(WORK INSTRUCTION)
Write only the number of lines in the entries below that contain the string "remain".

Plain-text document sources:
"""
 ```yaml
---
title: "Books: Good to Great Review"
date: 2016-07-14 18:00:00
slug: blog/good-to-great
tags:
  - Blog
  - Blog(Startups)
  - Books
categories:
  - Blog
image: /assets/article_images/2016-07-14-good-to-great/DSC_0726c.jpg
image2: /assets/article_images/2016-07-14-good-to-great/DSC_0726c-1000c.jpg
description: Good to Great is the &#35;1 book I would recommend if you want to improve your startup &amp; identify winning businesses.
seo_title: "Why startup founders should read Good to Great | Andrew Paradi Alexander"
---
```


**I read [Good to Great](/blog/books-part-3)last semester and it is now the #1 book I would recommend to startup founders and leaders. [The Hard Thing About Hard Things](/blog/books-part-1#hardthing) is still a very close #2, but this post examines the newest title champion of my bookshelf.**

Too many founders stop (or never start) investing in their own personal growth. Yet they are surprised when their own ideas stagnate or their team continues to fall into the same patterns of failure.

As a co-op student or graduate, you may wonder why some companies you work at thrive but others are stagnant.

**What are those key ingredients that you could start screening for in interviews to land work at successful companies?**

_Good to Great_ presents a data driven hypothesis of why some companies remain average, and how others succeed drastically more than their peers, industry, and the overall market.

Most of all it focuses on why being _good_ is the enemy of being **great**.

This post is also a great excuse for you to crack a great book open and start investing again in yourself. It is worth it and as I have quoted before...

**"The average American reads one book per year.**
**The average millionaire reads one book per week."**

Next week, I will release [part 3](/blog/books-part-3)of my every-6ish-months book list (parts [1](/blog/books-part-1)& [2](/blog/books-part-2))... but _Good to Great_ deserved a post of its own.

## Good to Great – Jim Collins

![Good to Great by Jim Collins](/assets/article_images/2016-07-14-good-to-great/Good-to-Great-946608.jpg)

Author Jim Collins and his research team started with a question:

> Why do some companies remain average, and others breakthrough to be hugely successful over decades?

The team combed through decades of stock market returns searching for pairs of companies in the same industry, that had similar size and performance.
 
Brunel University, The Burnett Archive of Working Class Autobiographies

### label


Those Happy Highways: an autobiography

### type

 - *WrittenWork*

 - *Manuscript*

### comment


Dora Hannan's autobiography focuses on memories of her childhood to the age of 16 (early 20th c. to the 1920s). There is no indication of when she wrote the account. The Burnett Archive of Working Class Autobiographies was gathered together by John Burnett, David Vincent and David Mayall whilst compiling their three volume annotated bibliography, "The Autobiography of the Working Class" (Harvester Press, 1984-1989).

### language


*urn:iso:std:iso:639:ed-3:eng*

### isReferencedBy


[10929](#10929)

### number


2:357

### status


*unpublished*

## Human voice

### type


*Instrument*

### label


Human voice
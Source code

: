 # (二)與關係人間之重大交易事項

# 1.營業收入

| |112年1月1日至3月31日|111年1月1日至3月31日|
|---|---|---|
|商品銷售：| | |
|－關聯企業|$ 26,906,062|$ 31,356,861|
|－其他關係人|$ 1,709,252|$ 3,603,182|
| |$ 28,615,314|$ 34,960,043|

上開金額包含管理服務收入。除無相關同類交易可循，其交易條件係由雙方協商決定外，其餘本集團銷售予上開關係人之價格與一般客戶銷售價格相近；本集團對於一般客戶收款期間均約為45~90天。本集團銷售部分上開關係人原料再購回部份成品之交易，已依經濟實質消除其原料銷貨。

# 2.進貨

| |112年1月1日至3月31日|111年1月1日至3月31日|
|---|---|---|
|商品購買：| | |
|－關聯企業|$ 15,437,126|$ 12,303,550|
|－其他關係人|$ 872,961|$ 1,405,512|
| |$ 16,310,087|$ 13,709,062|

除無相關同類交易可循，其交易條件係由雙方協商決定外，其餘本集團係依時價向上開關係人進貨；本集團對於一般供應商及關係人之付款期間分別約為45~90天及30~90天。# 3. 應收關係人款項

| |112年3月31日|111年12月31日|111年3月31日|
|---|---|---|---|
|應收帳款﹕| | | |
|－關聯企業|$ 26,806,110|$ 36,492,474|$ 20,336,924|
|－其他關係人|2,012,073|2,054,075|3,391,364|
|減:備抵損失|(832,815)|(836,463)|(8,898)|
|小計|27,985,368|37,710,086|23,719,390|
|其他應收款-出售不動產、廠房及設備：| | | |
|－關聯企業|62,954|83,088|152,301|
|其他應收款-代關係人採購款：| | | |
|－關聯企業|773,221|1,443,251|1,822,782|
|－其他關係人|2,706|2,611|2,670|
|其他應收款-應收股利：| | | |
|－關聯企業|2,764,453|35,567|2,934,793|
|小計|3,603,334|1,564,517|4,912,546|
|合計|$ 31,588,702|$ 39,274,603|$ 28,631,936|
"""
(RESULT OF THE TASK)
2